INFORMATION SUPPLIED: Begin

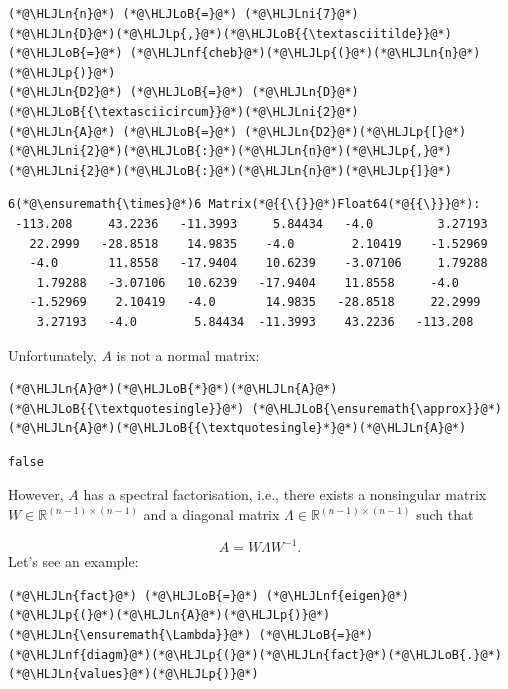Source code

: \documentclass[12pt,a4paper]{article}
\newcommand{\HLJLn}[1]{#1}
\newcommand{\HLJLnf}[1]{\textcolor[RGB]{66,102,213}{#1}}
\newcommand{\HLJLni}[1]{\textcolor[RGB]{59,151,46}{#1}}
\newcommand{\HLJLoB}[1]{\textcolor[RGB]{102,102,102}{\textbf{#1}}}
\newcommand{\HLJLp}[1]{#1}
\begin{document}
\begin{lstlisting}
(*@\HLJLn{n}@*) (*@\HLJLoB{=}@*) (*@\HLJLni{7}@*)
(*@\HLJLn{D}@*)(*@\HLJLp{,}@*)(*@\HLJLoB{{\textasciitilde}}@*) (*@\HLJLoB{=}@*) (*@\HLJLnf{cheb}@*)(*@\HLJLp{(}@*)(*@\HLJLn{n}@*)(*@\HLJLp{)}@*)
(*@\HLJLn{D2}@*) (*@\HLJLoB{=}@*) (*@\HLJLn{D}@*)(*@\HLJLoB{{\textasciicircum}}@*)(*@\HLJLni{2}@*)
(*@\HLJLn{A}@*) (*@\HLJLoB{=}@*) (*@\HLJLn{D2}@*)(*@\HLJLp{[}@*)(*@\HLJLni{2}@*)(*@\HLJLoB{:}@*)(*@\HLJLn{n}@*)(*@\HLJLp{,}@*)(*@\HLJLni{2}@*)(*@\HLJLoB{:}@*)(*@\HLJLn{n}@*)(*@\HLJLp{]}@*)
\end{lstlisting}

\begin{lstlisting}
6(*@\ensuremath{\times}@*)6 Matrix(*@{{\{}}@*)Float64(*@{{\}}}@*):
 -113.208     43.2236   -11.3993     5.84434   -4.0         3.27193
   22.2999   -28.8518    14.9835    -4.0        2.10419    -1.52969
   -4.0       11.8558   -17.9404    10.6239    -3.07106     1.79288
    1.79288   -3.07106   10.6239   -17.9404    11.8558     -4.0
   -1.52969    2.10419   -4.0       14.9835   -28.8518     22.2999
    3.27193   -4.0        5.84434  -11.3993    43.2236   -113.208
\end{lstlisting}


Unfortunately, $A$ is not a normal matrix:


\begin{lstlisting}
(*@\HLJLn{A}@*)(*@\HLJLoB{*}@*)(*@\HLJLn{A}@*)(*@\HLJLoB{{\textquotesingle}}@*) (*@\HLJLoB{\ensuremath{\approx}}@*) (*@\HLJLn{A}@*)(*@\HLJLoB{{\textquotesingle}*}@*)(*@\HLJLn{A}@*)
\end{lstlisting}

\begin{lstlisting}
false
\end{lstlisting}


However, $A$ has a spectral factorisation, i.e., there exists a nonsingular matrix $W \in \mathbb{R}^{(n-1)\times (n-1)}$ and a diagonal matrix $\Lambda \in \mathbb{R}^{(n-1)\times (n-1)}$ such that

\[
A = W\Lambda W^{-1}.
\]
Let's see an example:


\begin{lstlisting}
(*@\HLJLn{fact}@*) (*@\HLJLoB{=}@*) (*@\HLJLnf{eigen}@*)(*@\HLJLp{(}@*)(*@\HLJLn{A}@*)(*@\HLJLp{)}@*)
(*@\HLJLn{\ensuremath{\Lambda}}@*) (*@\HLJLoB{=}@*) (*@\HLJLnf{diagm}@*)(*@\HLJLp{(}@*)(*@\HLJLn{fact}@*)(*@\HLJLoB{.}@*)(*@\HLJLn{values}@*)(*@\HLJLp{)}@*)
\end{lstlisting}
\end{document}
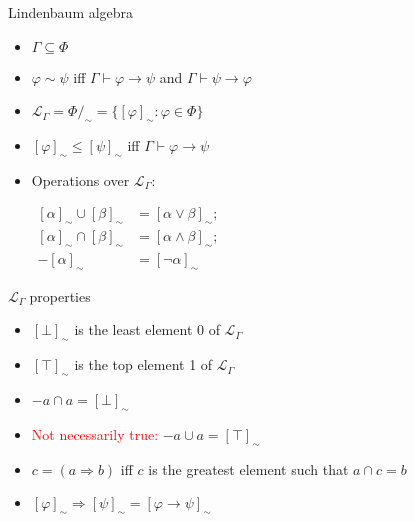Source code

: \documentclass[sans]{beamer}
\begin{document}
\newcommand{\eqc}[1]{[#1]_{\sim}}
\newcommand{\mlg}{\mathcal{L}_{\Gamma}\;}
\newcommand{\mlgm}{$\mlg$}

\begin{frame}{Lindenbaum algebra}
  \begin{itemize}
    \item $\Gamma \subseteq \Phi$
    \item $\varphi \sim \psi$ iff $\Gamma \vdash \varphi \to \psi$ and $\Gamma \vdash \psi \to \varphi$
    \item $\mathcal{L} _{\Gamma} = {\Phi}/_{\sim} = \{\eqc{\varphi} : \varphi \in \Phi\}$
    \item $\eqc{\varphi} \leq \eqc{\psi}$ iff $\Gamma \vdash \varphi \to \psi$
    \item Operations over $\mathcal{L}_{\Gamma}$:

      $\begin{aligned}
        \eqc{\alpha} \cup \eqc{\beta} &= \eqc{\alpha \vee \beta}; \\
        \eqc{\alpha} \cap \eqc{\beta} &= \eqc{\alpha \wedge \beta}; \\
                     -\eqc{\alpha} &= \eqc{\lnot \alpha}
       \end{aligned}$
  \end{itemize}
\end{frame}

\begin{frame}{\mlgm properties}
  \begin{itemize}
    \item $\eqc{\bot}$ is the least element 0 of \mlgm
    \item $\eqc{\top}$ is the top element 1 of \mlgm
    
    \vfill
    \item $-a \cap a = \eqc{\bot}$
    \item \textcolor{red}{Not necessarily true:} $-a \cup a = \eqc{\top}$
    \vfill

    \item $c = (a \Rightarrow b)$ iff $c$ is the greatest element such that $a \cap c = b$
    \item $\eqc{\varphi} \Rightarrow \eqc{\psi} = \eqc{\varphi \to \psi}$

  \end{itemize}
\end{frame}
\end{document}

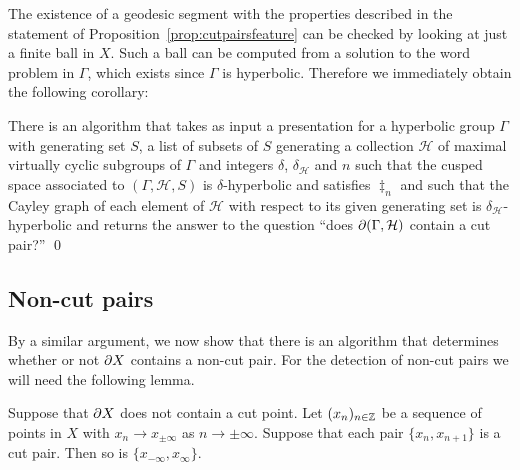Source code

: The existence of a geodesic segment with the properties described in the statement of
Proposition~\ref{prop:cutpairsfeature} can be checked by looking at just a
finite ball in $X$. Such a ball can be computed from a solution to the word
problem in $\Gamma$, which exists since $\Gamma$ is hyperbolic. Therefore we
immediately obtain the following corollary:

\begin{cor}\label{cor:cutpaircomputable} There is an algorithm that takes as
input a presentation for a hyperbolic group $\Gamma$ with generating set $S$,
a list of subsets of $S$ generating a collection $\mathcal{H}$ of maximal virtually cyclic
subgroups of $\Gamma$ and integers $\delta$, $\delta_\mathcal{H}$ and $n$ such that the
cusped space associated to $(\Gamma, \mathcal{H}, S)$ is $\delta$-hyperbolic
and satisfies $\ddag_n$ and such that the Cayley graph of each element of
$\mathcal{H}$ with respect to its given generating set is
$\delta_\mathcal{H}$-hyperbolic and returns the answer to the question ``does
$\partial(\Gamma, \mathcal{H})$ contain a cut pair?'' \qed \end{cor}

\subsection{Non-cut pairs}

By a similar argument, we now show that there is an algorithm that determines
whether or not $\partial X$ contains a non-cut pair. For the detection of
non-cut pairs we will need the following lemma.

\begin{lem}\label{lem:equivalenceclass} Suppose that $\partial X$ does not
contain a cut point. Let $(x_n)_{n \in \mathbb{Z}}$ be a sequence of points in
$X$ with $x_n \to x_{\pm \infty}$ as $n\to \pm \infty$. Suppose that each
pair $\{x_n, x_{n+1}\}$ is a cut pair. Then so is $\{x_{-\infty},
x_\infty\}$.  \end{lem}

INFORMATION SUPPLIED: End

From the records above, return each line where "documentclass" occurs.

● **WRITTEN RESPONSE**:
: \documentclass[12pt,a4paper]{article}
: \documentclass[sans]{beamer}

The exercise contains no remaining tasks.